◆ **ASSIGNMENT**: When you transcribe the listing, keep each line exact and drop the pictures.

##########

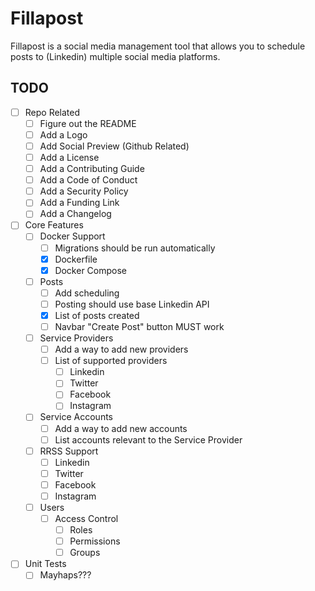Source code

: # Fillapost

Fillapost is a social media management tool that allows you to schedule posts to (Linkedin) multiple social media platforms.

## TODO

-   [ ] Repo Related
    -   [ ] Figure out the README
    -   [ ] Add a Logo
    -   [ ] Add Social Preview (Github Related)
    -   [ ] Add a License
    -   [ ] Add a Contributing Guide
    -   [ ] Add a Code of Conduct
    -   [ ] Add a Security Policy
    -   [ ] Add a Funding Link
    -   [ ] Add a Changelog
-   [ ] Core Features
    -   [ ] Docker Support
        -   [ ] Migrations should be run automatically
        -   [x] Dockerfile
        -   [x] Docker Compose
    -   [ ] Posts
        -   [ ] Add scheduling
        -   [ ] Posting should use base Linkedin API
        -   [x] List of posts created
        -   [ ] Navbar "Create Post" button MUST work
    -   [ ] Service Providers
        -   [ ] Add a way to add new providers
        -   [ ] List of supported providers
            -   [ ] Linkedin
            -   [ ] Twitter
            -   [ ] Facebook
            -   [ ] Instagram
    -   [ ] Service Accounts
        -   [ ] Add a way to add new accounts
        -   [ ] List accounts relevant to the Service Provider
    -   [ ] RRSS Support
        -   [ ] Linkedin
        -   [ ] Twitter
        -   [ ] Facebook
        -   [ ] Instagram
    -   [ ] Users
        -   [ ] Access Control
            -   [ ] Roles
            -   [ ] Permissions
            -   [ ] Groups
-   [ ] Unit Tests
    -   [ ] Mayhaps???
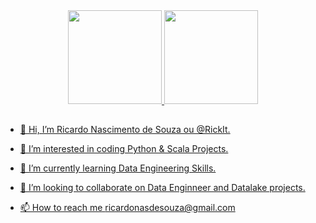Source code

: <div align="center">
  <a href="https://github.com/RickIt">
  <img height="150em" src="https://github-readme-stats.vercel.app/api?username=RickIt&show_icons=true&theme=default&include_all_commits=true&count_private=true"/>
  <img height="150em" src="https://github-readme-stats.vercel.app/api/top-langs/?username=RickIt&layout=compact&langs_count=7&theme=default"/>
</div>
          
 ##
  
- 👋 Hi, I’m Ricardo Nascimento de Souza ou @RickIt.
- 👀 I’m interested in coding Python & Scala Projects. 
- 🌱 I’m currently learning Data Engineering Skills.
- 💞️ I’m looking to collaborate on Data Enginneer and Datalake projects.
- 📫 How to reach me ricardonasdesouza@gmail.com  
  
  ##
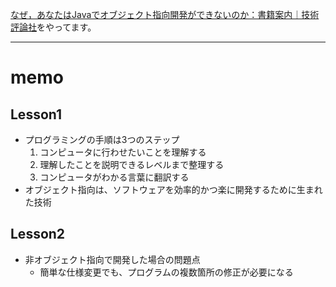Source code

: [なぜ，あなたはJavaでオブジェクト指向開発ができないのか：書籍案内｜技術評論社](http://gihyo.jp/book/2005/4-7741-2222-X)をやってます。

---

# memo

## Lesson1
- プログラミングの手順は3つのステップ
  1. コンピュータに行わせたいことを理解する
  2. 理解したことを説明できるレベルまで整理する
  3. コンピュータがわかる言葉に翻訳する
- オブジェクト指向は、ソフトウェアを効率的かつ楽に開発するために生まれた技術

## Lesson2
- 非オブジェクト指向で開発した場合の問題点
  - 簡単な仕様変更でも、プログラムの複数箇所の修正が必要になる
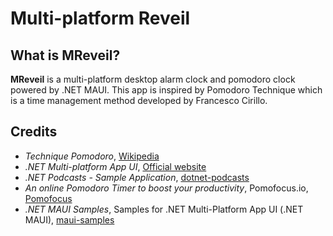 #  Multi-platform Reveil

## What is MReveil?

**MReveil** is a multi-platform desktop alarm clock and pomodoro clock powered by .NET MAUI. This app is inspired by Pomodoro Technique which is a time management method developed by Francesco Cirillo. 

## Credits

* *Technique Pomodoro*, [Wikipedia](https://fr.wikipedia.org/wiki/Technique_Pomodoro)
* *.NET Multi-platform App UI*, [Official website](https://dotnet.microsoft.com/en-us/apps/maui)
* *.NET Podcasts - Sample Application*, [dotnet-podcasts](https://github.com/microsoft/dotnet-podcasts)
* *An online Pomodoro Timer to boost your productivity*, Pomofocus.io, [Pomofocus](https://pomofocus.io/)
* *.NET MAUI Samples*, Samples for .NET Multi-Platform App UI (.NET MAUI), [maui-samples](https://github.com/dotnet/maui-samples)

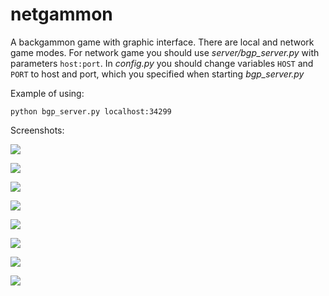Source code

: # netgammon
A backgammon game with graphic interface. There are local and network game modes.
For network game you should use _server/bgp_server.py_ with parameters `host:port`.
In _config.py_ you should change variables `HOST` and `PORT` to host and port, which you
specified when starting _bgp_server.py_

Example of using:

    python bgp_server.py localhost:34299


Screenshots:


![](https://github.com/Djerys/netgammon/blob/master/screens/screen1.jpg)


![](https://github.com/Djerys/netgammon/blob/master/screens/screen2.jpg)


![](https://github.com/Djerys/netgammon/blob/master/screens/screen3.jpg)


![](https://github.com/Djerys/netgammon/blob/master/screens/screen4.jpg)


![](https://github.com/Djerys/netgammon/blob/master/screens/screen5.jpg)

![](https://github.com/Djerys/netgammon/blob/master/screens/screen6.jpg)

![](https://github.com/Djerys/netgammon/blob/master/screens/screen7.jpg)

![](https://github.com/Djerys/netgammon/blob/master/screens/screen8.jpg)
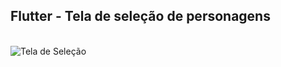 ## Flutter - Tela de seleção de personagens
  
<div style="display: inline_block"><br>
  <img  alt="Tela de Seleção" src="https://user-images.githubusercontent.com/55851020/183290651-735c6dbd-7f1c-4a3d-9bc1-cee29b45bcb2.gif">
</div>
<div> 
</div>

##########

◆ **YOUR RESPONSE**:
Source code

: # Fillapost

Fillapost is a social media management tool that allows you to schedule posts to (Linkedin) multiple social media platforms.

## TODO

-   [ ] Repo Related
    -   [ ] Figure out the README
    -   [ ] Add a Logo
    -   [ ] Add Social Preview (Github Related)
    -   [ ] Add a License
    -   [ ] Add a Contributing Guide
    -   [ ] Add a Code of Conduct
    -   [ ] Add a Security Policy
    -   [ ] Add a Funding Link
    -   [ ] Add a Changelog
-   [ ] Core Features
    -   [ ] Docker Support
        -   [ ] Migrations should be run automatically
        -   [x] Dockerfile
        -   [x] Docker Compose
    -   [ ] Posts
        -   [ ] Add scheduling
        -   [ ] Posting should use base Linkedin API
        -   [x] List of posts created
        -   [ ] Navbar "Create Post" button MUST work
    -   [ ] Service Providers
        -   [ ] Add a way to add new providers
        -   [ ] List of supported providers
            -   [ ] Linkedin
            -   [ ] Twitter
            -   [ ] Facebook
            -   [ ] Instagram
    -   [ ] Service Accounts
        -   [ ] Add a way to add new accounts
        -   [ ] List accounts relevant to the Service Provider
    -   [ ] RRSS Support
        -   [ ] Linkedin
        -   [ ] Twitter
        -   [ ] Facebook
        -   [ ] Instagram
    -   [ ] Users
        -   [ ] Access Control
            -   [ ] Roles
            -   [ ] Permissions
            -   [ ] Groups
-   [ ] Unit Tests
    -   [ ] Mayhaps???
Source code

: <div align="center">
  <a href="https://github.com/RickIt">
  <img height="150em" src="https://github-readme-stats.vercel.app/api?username=RickIt&show_icons=true&theme=default&include_all_commits=true&count_private=true"/>
  <img height="150em" src="https://github-readme-stats.vercel.app/api/top-langs/?username=RickIt&layout=compact&langs_count=7&theme=default"/>
</div>
          
 ##
  
- 👋 Hi, I’m Ricardo Nascimento de Souza ou @RickIt.
- 👀 I’m interested in coding Python & Scala Projects. 
- 🌱 I’m currently learning Data Engineering Skills.
- 💞️ I’m looking to collaborate on Data Enginneer and Datalake projects.
- 📫 How to reach me ricardonasdesouza@gmail.com  
  
  ##
Source code

: [なぜ，あなたはJavaでオブジェクト指向開発ができないのか：書籍案内｜技術評論社](http://gihyo.jp/book/2005/4-7741-2222-X)をやってます。

---

# memo

## Lesson1
- プログラミングの手順は3つのステップ
  1. コンピュータに行わせたいことを理解する
  2. 理解したことを説明できるレベルまで整理する
  3. コンピュータがわかる言葉に翻訳する
- オブジェクト指向は、ソフトウェアを効率的かつ楽に開発するために生まれた技術

## Lesson2
- 非オブジェクト指向で開発した場合の問題点
  - 簡単な仕様変更でも、プログラムの複数箇所の修正が必要になる
 #  Multi-platform Reveil

## What is MReveil?

**MReveil** is a multi-platform desktop alarm clock and pomodoro clock powered by .NET MAUI. This app is inspired by Pomodoro Technique which is a time management method developed by Francesco Cirillo. 

## Credits

* *Technique Pomodoro*, [Wikipedia](https://fr.wikipedia.org/wiki/Technique_Pomodoro)
* *.NET Multi-platform App UI*, [Official website](https://dotnet.microsoft.com/en-us/apps/maui)
* *.NET Podcasts - Sample Application*, [dotnet-podcasts](https://github.com/microsoft/dotnet-podcasts)
* *An online Pomodoro Timer to boost your productivity*, Pomofocus.io, [Pomofocus](https://pomofocus.io/)
* *.NET MAUI Samples*, Samples for .NET Multi-Platform App UI (.NET MAUI), [maui-samples](https://github.com/dotnet/maui-samples)

Source code

: # netgammon
A backgammon game with graphic interface. There are local and network game modes.
For network game you should use _server/bgp_server.py_ with parameters `host:port`.
In _config.py_ you should change variables `HOST` and `PORT` to host and port, which you
specified when starting _bgp_server.py_

Example of using:

    python bgp_server.py localhost:34299


Screenshots:


![](https://github.com/Djerys/netgammon/blob/master/screens/screen1.jpg)


![](https://github.com/Djerys/netgammon/blob/master/screens/screen2.jpg)


![](https://github.com/Djerys/netgammon/blob/master/screens/screen3.jpg)


![](https://github.com/Djerys/netgammon/blob/master/screens/screen4.jpg)


![](https://github.com/Djerys/netgammon/blob/master/screens/screen5.jpg)

![](https://github.com/Djerys/netgammon/blob/master/screens/screen6.jpg)

![](https://github.com/Djerys/netgammon/blob/master/screens/screen7.jpg)

![](https://github.com/Djerys/netgammon/blob/master/screens/screen8.jpg)
 ## Flutter - Tela de seleção de personagens
  
<div style="display: inline_block"><br>
  <img  alt="Tela de Seleção" src="https://user-images.githubusercontent.com/55851020/183290651-735c6dbd-7f1c-4a3d-9bc1-cee29b45bcb2.gif">
</div>
<div> 
</div>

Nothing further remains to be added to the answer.